The economy of the early 1930s was, as John Maynard Keynes put it, in “a frightful muddle,” and capitalism itself was increasingly seen to be riddled with flaws. Debate raged about whether it should be reformed or junked. “The signposts of economic and social evolution point inevitably from capitalism to socialism and communism,” the young economist Maurice Dobb wrote. He became a prominent intellectual, accepting a position at Trinity College, Cambridge: as Overy acidly notes, “the college tolerated his Marxism and he, evidently, tolerated its opulence.”

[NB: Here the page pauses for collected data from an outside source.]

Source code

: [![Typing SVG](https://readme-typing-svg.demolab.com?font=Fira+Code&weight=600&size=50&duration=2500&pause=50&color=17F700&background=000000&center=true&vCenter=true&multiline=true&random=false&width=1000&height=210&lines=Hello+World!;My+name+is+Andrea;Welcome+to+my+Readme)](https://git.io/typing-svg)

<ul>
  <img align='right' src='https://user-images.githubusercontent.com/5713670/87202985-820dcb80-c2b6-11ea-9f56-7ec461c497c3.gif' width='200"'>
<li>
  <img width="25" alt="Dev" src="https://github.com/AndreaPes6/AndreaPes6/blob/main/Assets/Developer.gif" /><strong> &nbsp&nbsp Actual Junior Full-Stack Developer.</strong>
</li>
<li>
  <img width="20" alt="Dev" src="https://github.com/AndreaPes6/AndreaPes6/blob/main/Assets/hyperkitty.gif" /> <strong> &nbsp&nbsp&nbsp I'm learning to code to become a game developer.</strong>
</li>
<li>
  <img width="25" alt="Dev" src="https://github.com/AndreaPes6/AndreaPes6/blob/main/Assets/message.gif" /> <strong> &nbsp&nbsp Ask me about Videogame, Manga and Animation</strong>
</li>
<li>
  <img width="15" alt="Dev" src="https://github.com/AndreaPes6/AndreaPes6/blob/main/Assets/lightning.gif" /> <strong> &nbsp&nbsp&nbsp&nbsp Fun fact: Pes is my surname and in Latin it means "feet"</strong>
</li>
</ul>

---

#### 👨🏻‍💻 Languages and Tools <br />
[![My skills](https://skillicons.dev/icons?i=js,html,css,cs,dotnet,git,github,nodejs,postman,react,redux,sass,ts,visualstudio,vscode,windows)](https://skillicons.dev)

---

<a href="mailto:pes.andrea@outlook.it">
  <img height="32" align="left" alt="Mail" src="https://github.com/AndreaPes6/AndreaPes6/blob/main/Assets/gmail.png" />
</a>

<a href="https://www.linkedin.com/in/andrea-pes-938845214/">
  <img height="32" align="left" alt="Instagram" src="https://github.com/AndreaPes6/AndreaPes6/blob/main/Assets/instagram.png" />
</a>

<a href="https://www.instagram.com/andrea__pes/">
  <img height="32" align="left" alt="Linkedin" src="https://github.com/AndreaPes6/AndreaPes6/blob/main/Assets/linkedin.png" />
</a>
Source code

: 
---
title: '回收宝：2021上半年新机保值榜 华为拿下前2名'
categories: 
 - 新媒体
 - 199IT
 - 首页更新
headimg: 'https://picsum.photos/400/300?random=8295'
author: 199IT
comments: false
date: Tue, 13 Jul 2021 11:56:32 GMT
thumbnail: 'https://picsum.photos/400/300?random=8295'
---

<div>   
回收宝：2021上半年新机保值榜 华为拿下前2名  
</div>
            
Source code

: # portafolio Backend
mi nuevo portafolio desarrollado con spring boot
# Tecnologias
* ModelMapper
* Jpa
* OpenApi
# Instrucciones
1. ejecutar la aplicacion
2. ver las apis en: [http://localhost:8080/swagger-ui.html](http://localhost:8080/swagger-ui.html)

Dobb was unusual. Though a more moderate socialism did come to hold political sway in Britain, the nation consistently rejected the extremist politics that swamped the rest of Europe. Even at the outbreak of World War II, Communist and fascist parties counted their combined memberships at around 40,000 — less than one percent of the population — and few of those were active. In 1933, Wyndham Lewis’s sympathetic biography of the new German chancellor, Adolf Hitler, was displayed in a famous bookshop on London’s Charing Cross Road. Twice a day, the window had to be hosed down to remove all the accumulated spittle.

While British politics remained resolutely mainstream, science flirted with the fringes. Social hygienists recommended that girls eat cakes and porridge to avoid sexually awakening themselves. Psychoanalysts applied their theories to “the insanity of nations.” Eugenicists claimed that a “defective” generation was being bred, arguing that criminality as well as physical and mental characteristics were inherited via “germ plasm.” Those classed as defective could include vagrants, inebriates, drug addicts, prostitutes, perverts, imbeciles, deaf-mutes, the blind, the insane and epileptics — totaling, in one estimate, 9.5 million people, almost one-quarter of Britain’s population. The birth control pioneer and eugenicist Marie Stopes, concerned with the decline in what she called the “imperial race,” disowned her own son because he married a woman who wore spectacles.

The outbreak of the Spanish Civil War in 1936 pitted the democratic republic against nationalist authoritarians. The conflict made a profound impact on Britain — one which, as Overy rightly says, has often been underrated. His chapter on it is one of the most affecting sections of the book, telling of how 4,000 Britons — scientists, philosophers, poets and manual workers alike — volunteered to fight Fascism in a country to which they had no connection, simply because they believed it to be a just cause. George Orwell was among those who went, hand grenades dangling from his belt, accompanied by a small dog with the initials of the Marxist party to which he belonged painted on its side. Orwell, Overy says in the course of a particularly winning description, was “so fastidious about completing his toilet each day that if there was no water to shave in, he would shave in wine.” That certainly brings a whole new dimension to Champagne socialism. Orwell was wounded in action, shot through the neck by a nationalist sniper. He was lucky to survive. Many did not.

Such had been the horrors of World War I that pacifism, and the avoidance of war by any means, was a dominant theme of the interwar years. The Spanish Civil War and the enormities of the Nazi regime in Germany changed that. “I hate war with as much venom as you do,” the novelist Storm Jameson wrote to her pacifist colleague Vera Brittain, “but I have come to believe that there are certain values for which it may be necessary to fight.” When the crisis of civilization really did arrive in the shape of World War II, there was no choice about how to deal with it. Britain fought for its liberty and its life.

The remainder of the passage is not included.